Some more non-pc quotes from Geoffrey, having become part of the lingo of Boycott Bingo, which some argue should be boycotted:
“Me mum could have caught that in her pinny”
“My gran could have hit that with her broom handle”
Equally, one could argue that we take sexist humour too seriously – but humour often sits in reality, and it’s not men we should be asking if they find it funny, but women and wives. Theresa May, is apparently a big fan of Boycott.
There is indeed a “corridor of uncertainty” with Boycott as to how likely it is a case of ‘tongue in cheek’ or a ‘foot in mouth’ expression, when he said the following, of his wife, it was meant to be endearingly funny:
“She’s lucky to have me. I keep telling her. I could have got fulltime help in and less lip.”
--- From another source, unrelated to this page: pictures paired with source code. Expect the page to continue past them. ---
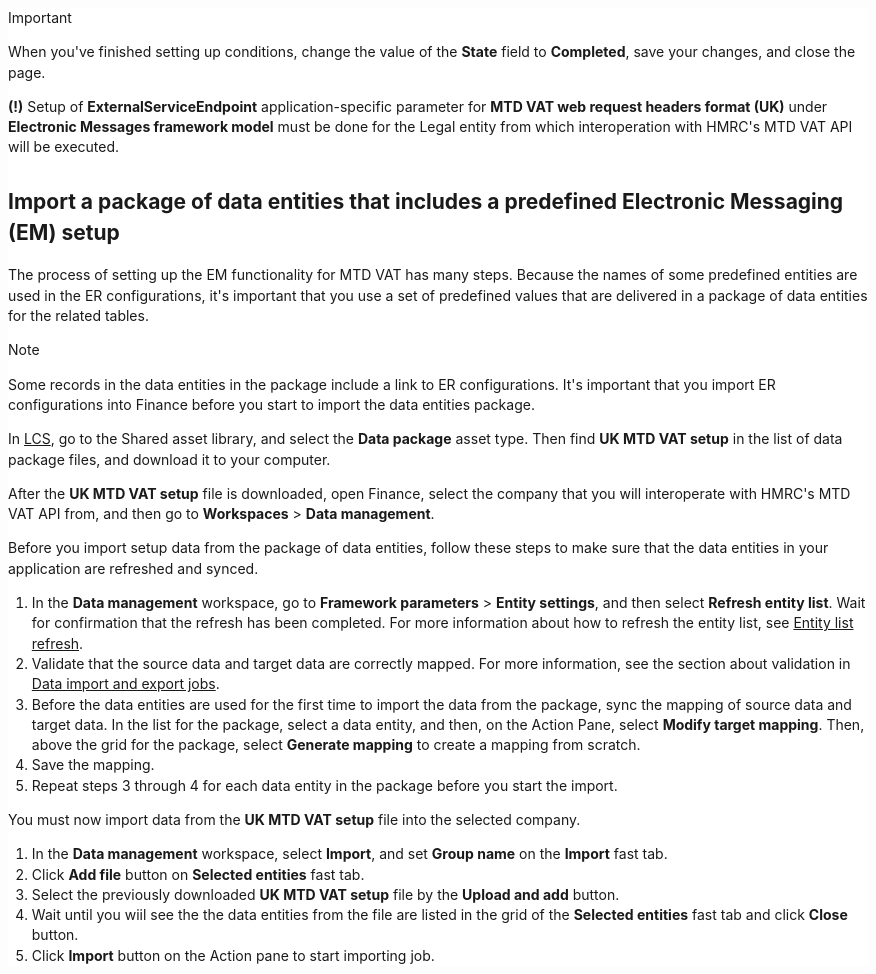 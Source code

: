 
> [!IMPORTANT]
> When you've finished setting up conditions, change the value of the **State** field to **Completed**, save your changes, and close the page.
> 
> **(!)** Setup of **ExternalServiceEndpoint** application-specific parameter for **MTD VAT web request headers format (UK)** under **Electronic Messages framework model** must be done for the Legal entity from which interoperation with HMRC's MTD VAT API will be executed.

## <a id="entities"></a>Import a package of data entities that includes a predefined Electronic Messaging (EM) setup

The process of setting up the EM functionality for MTD VAT has many steps. Because the names of some predefined entities are used in the ER configurations, it's important that you use a set of predefined values that are delivered in a package of data entities for the related tables.

> [!NOTE]
> Some records in the data entities in the package include a link to ER configurations. It's important that you import ER configurations into Finance before you start to import the data entities package.

In [LCS](https://lcs.dynamics.com/v2), go to the Shared asset library, and select the **Data package** asset type. Then find **UK MTD VAT setup** in the list of data package files, and download it to your computer.

After the **UK MTD VAT setup** file is downloaded, open Finance, select the company that you will interoperate with HMRC's MTD VAT API from, and then go to **Workspaces** \> **Data management**.

Before you import setup data from the package of data entities, follow these steps to make sure that the data entities in your application are refreshed and synced.

1. In the **Data management** workspace, go to **Framework parameters** \> **Entity settings**, and then select **Refresh entity list**. Wait for confirmation that the refresh has been completed. For more information about how to refresh the entity list, see [Entity list refresh](../../fin-ops-core/dev-itpro/data-entities/data-entities.md#entity-list-refresh).
2. Validate that the source data and target data are correctly mapped. For more information, see the section about validation in [Data import and export jobs](../../fin-ops-core/dev-itpro/data-entities/data-import-export-job.md#validate-that-the-source-data-and-target-data-are-mapped-correctly).
3. Before the data entities are used for the first time to import the data from the package, sync the mapping of source data and target data. In the list for the package, select a data entity, and then, on the Action Pane, select **Modify target mapping**. Then, above the grid for the package, select **Generate mapping** to create a mapping from scratch. 
4. Save the mapping.
5. Repeat steps 3 through 4 for each data entity in the package before you start the import.

You must now import data from the **UK MTD VAT setup** file into the selected company. 
1. In the **Data management** workspace, select **Import**, and set **Group name** on the **Import** fast tab.
2. Click **Add file** button on **Selected entities** fast tab.
3. Select the previously downloaded **UK MTD VAT setup** file by the **Upload and add** button.
4. Wait until you wiil see the the data entities from the file are listed in the grid of the **Selected entities** fast tab and click **Close** button.
5. Click **Import** button on the Action pane to start importing job.
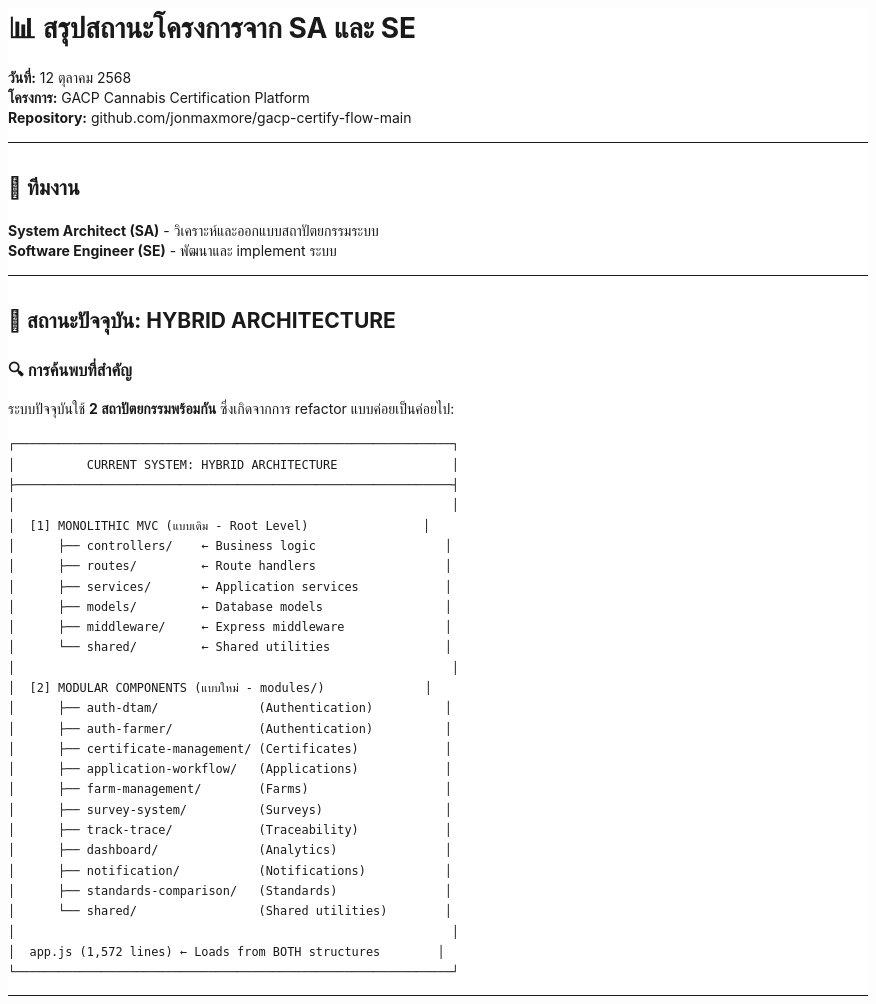 # 📊 สรุปสถานะโครงการจาก SA และ SE

**วันที่:** 12 ตุลาคม 2568  
**โครงการ:** GACP Cannabis Certification Platform  
**Repository:** github.com/jonmaxmore/gacp-certify-flow-main

---

## 👥 ทีมงาน

**System Architect (SA)** - วิเคราะห์และออกแบบสถาปัตยกรรมระบบ  
**Software Engineer (SE)** - พัฒนาและ implement ระบบ

---

## 🎯 สถานะปัจจุบัน: **HYBRID ARCHITECTURE**

### **🔍 การค้นพบที่สำคัญ**

ระบบปัจจุบันใช้ **2 สถาปัตยกรรมพร้อมกัน** ซึ่งเกิดจากการ refactor แบบค่อยเป็นค่อยไป:

```
┌─────────────────────────────────────────────────────────────┐
│          CURRENT SYSTEM: HYBRID ARCHITECTURE                │
├─────────────────────────────────────────────────────────────┤
│                                                             │
│  [1] MONOLITHIC MVC (แบบเดิม - Root Level)                │
│      ├── controllers/    ← Business logic                  │
│      ├── routes/         ← Route handlers                  │
│      ├── services/       ← Application services            │
│      ├── models/         ← Database models                 │
│      ├── middleware/     ← Express middleware              │
│      └── shared/         ← Shared utilities                │
│                                                             │
│  [2] MODULAR COMPONENTS (แบบใหม่ - modules/)              │
│      ├── auth-dtam/              (Authentication)          │
│      ├── auth-farmer/            (Authentication)          │
│      ├── certificate-management/ (Certificates)            │
│      ├── application-workflow/   (Applications)            │
│      ├── farm-management/        (Farms)                   │
│      ├── survey-system/          (Surveys)                 │
│      ├── track-trace/            (Traceability)            │
│      ├── dashboard/              (Analytics)               │
│      ├── notification/           (Notifications)           │
│      ├── standards-comparison/   (Standards)               │
│      └── shared/                 (Shared utilities)        │
│                                                             │
│  app.js (1,572 lines) ← Loads from BOTH structures        │
└─────────────────────────────────────────────────────────────┘
```

---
Beefy was not immune to not getting to grips with evolved equality:
“I don’t ask my wife to face Michael Holding, so there’s no reason why I should be changing nappies” – Ian Botham
Chris Gayle’s Alleged Sexism
With Chris Gayle (mis)taking the opportunity of an interview with an Australian female sports interviewer, Mel McLaughlin, to flirt, patronisingly rather than in any sense endearingly, some sportsmen are still struggling to shed the image that it is a heterosexist no-go area for women and gay men. Gayle called McLaughlin “baby” on live camera, he argued cultural differences later, as faux-apology. An interview with Boycott in 2011 described Geoffrey as liking “to call a spade a shovel and a woman ‘love'”, another cultural difference, are West Indies and West Yorkshire closer that previously thought?
Gayle’s behaviour was described as “sexist, not sexy” and contributing to why, despite:
“almost everything about sport [having] improved in the past few decades, yet still women are unable to simply turn up to work and do their job properly without being slobbered over by lecherous simpletons like Gayle.”
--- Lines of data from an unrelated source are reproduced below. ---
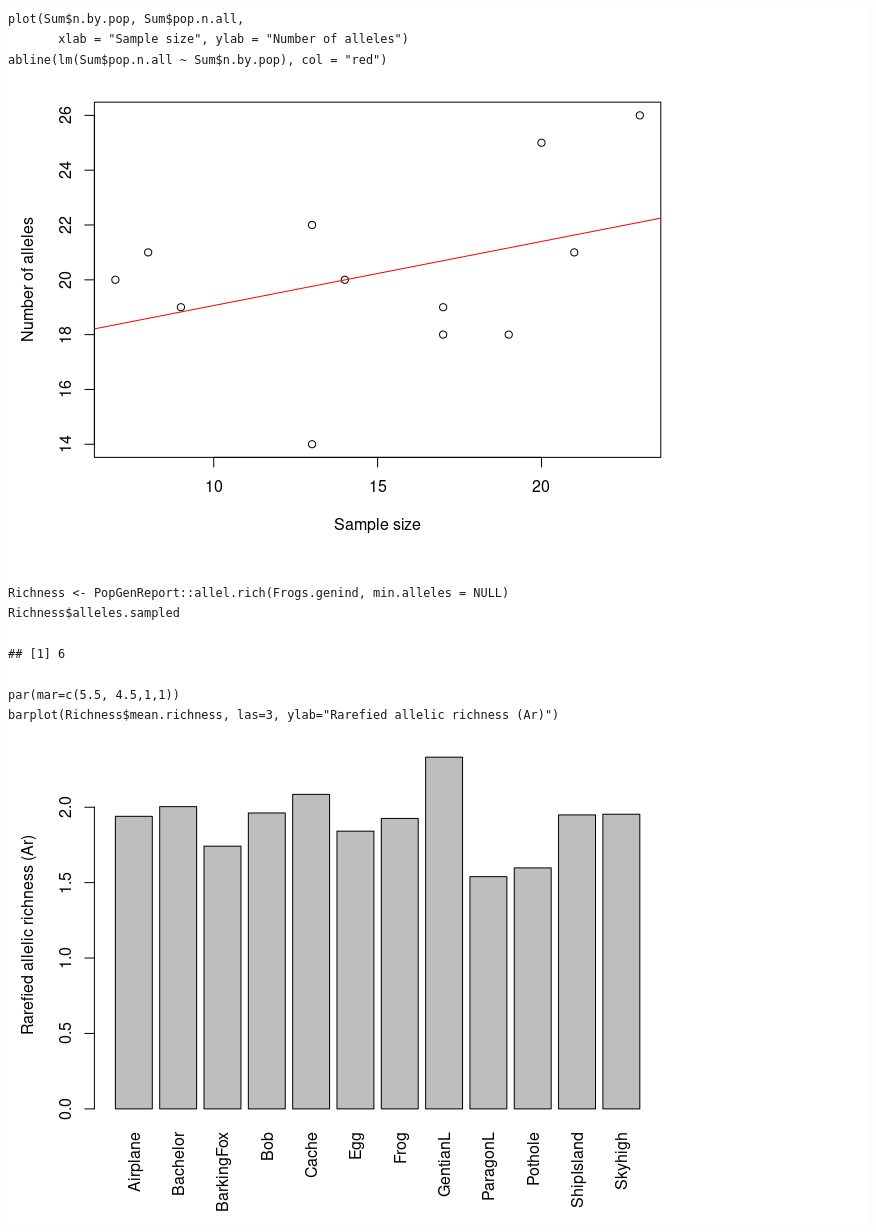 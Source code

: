     plot(Sum$n.by.pop, Sum$pop.n.all, 
           xlab = "Sample size", ylab = "Number of alleles")
    abline(lm(Sum$pop.n.all ~ Sum$n.by.pop), col = "red")

![](lab03-Genetic-Diversity-NPS-example_files/figure-markdown_strict/unnamed-chunk-9-2.png)

    Richness <- PopGenReport::allel.rich(Frogs.genind, min.alleles = NULL)
    Richness$alleles.sampled

    ## [1] 6

    par(mar=c(5.5, 4.5,1,1))
    barplot(Richness$mean.richness, las=3, ylab="Rarefied allelic richness (Ar)")

![](lab03-Genetic-Diversity-NPS-example_files/figure-markdown_strict/unnamed-chunk-10-1.png)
The same writer, male in fact, reported with disbelief on how women in motorsports were essentially meant to be “good sports” which he summarised as “silently accept[ing] being sexually harassed” and turning a blind eye. I would add that women are expected to be good sports in the sense of laughing off inappropriate testosterone-fueled banter rather than be “good at sports”.
Coming Out as Gay in Sport
FIFA, has this week fined five South American football bodies for homophobic chants at their games. Meanwhile, Qatar – awarded the 2022 World Cup, has just banned the film The Danish Girl for its trans depiction as “moral depravity”.
Coming out as a gay sportsman, in football, rugby and cricket, especially, is rarer and harder than coming out as a gay Tory cabinet minister. As Ruth Davidson, the Scottish Conservatives leader quipped, “it was easier coming out as a lesbian than coming out as a Tory”. A gay male footballer still remains a taboo beyond even that. Part of the issue for people is that the atmosphere of sport can still so often seem like some men behave down the pub, “Blokesworld mindset“, after a few drinks too many, and the overly “laddish” environment can discourage the full participation or spectation of all members of society.